Interview with Jonas Waaben from The Sonic Dawn


(This feature first appeared in issue #87 of Shindig! magazine. For the full unpublished interview click over the jump at the bottom.)

The Sonic Dawn's new album is a graceful psych-rock odyssey. Drummer Jonas Waaben talks songs, sound and vision with Duncan Fletcher


“A lot of the album is about the end of the world, the idea that everything is coming to an end, we're fucked with the climate crisis, there won't be enough food around in a few generations, all those doomsday ideas which have a rational foundation,” says Jonas of 'Forever 1969', the lead single from The Sonic Dawn's new album Eclipse. “But change on a major level is possible if people come together. In 1969 you had Woodstock, also the largest peace marches against the Vietnam War, all that stuff. It's possible to turn the shit around, that's the message of the song.”

Drummer Jonas along with childhood friends Emil Bureau (vocals/guitar) and Niels 'Bird' Fuglede (bass) formed the band in Copenhagen in 2013. Eclipse is their third album, one which focuses on the art of the song. “We tried to really sharpen the concept for each song, make it sharp and shorter. On the previous albums we definitely had longer escapades whereas here we tried to go where we wanted to go immediately... Eclipse is in a way back to the roots of our own inspiration, a lot of that is sixties music. We admire that strange combination of a short, three-minute pop format song that can be trippy as fuck!”

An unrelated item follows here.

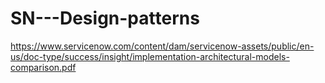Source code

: # SN---Design-patterns

https://www.servicenow.com/content/dam/servicenow-assets/public/en-us/doc-type/success/insight/implementation-architectural-models-comparison.pdf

The influences of The 13th Floor Elevators, Red Krayola, Country Joe & The Fish and more can all be heard on the album. Another defining feature is its subtlety and grace, achieved in part due to the tastes shared with producer Thomas Vang. “We tried to accomplish something far removed from a stadium rock sound or a modern, hard-hitting, bass-driven rock sound. It's much easier to work with someone like Thomas, he's a trained jazz musician and has produced a lot of jazz records out of his studio. He has a much better natural feel for how the group sounds in the room and how to capture that. Then we will try to push it further production-wise - 'hey man we need way more echo here' or 'it needs to get crazier.' But a good natural sound for the drums, he has an ear for that.”

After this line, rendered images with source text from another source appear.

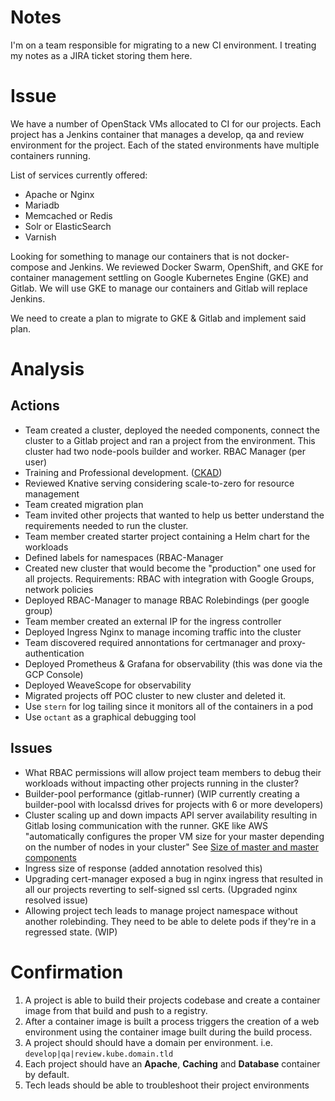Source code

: # Notes

I'm on a team responsible for migrating to a new CI environment. I treating my notes as a JIRA ticket storing them here.

# Issue

We have a number of OpenStack VMs allocated to CI for our projects. Each project has a Jenkins container that manages a develop, qa and review environment for the project. Each of the stated environments have multiple containers running.

List of services currently offered:

- Apache or Nginx
- Mariadb
- Memcached or Redis
- Solr or ElasticSearch
- Varnish

Looking for something to manage our containers that is not docker-compose and Jenkins. We reviewed Docker Swarm, OpenShift, and GKE for container management settling on Google Kubernetes Engine (GKE) and Gitlab. We will use GKE to manage our containers and Gitlab will replace Jenkins.

We need to create a plan to migrate to GKE & Gitlab and implement said plan.

# Analysis

## Actions


- Team created a cluster, deployed the needed components, connect the cluster to a Gitlab project and ran a project from the environment. This cluster had two node-pools builder and worker. RBAC Manager (per user)
- Training and Professional development. ([CKAD](certs/))
- Reviewed Knative serving considering scale-to-zero for resource management
- Team created migration plan
- Team invited other projects that wanted to help us better understand the requirements needed to run the cluster.
- Team member created starter project containing a Helm chart for the workloads
- Defined labels for namespaces (RBAC-Manager
- Created new cluster that would become the "production" one used for all projects. Requirements: RBAC with integration with Google Groups, network policies
- Deployed RBAC-Manager to manage RBAC Rolebindings (per google group)
- Team member created an external IP for the ingress controller
- Deployed Ingress Nginx to manage incoming traffic into the cluster
- Team discovered required annontations for certmanager and proxy-authentication
- Deployed Prometheus & Grafana for observability (this was done via the GCP Console)
- Deployed WeaveScope for observability
- Migrated projects off POC cluster to new cluster and deleted it.
- Use `stern` for log tailing since it monitors all of the containers in a pod
- Use `octant` as a graphical debugging tool


## Issues

- What RBAC permissions will allow project team members to debug their workloads without impacting other projects running in the cluster?
- Builder-pool performance (gitlab-runner) (WIP currently creating a builder-pool with localssd drives for projects with 6 or more developers)
- Cluster scaling up and down impacts API server availability resulting in Gitlab losing communication with the runner. GKE like AWS "automatically configures the proper VM size for your master depending on the number of nodes in your cluster" See [Size of master and master components](https://kubernetes.io/docs/setup/best-practices/cluster-large/#size-of-master-and-master-components)
- Ingress size of response (added annotation resolved this)
- Upgrading cert-manager exposed a bug in nginx ingress that resulted in all our projects reverting to self-signed ssl certs. (Upgraded nginx resolved issue)
- Allowing project tech leads to manage project namespace without another rolebinding. They need to be able to delete pods if they're in a regressed state. (WIP)



# Confirmation
1. A project is able to build their projects codebase and create a container image from that build and push to a registry.
2. After a container image is built a process triggers the creation of a web environment using the container image built during the build process.
3. A project should should have a domain per environment. i.e. `develop|qa|review.kube.domain.tld`
4. Each project should have an **Apache**, **Caching** and **Database** container by default.
5. Tech leads should be able to troubleshoot their project environments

The band are hitting the road hard in 2019 but a word of warning to anyone who hitches a lift with the trio - “If we see a hitch-hiker we will pick them up and continue playing stuff like Trout Mask Replica or Red Krayola or Beat Of The Earth. Just insane music and nobody will say anything. The hitch-hiker will just sit there frozen - 'who are these maniacs!?' haha! It's a very delicate form of torture, one that I take great pleasure in I must admit!”


Eclipse is out on February 1st on Heavy Psych Sounds

Click here for The Sonic Dawn's website.

Click here for Heavy Psych Sounds Records.
 

The Sonic Dawn are :-
Jonas Waaben – drums 

Emil Bureau – Vox/guitar
Niels 'Bird' Fuglede- bass



(Click over the jump to read the full unpublished interview)

Hi Jonas, before we talk about the new LP, how was the recent tour with Bjork Brant?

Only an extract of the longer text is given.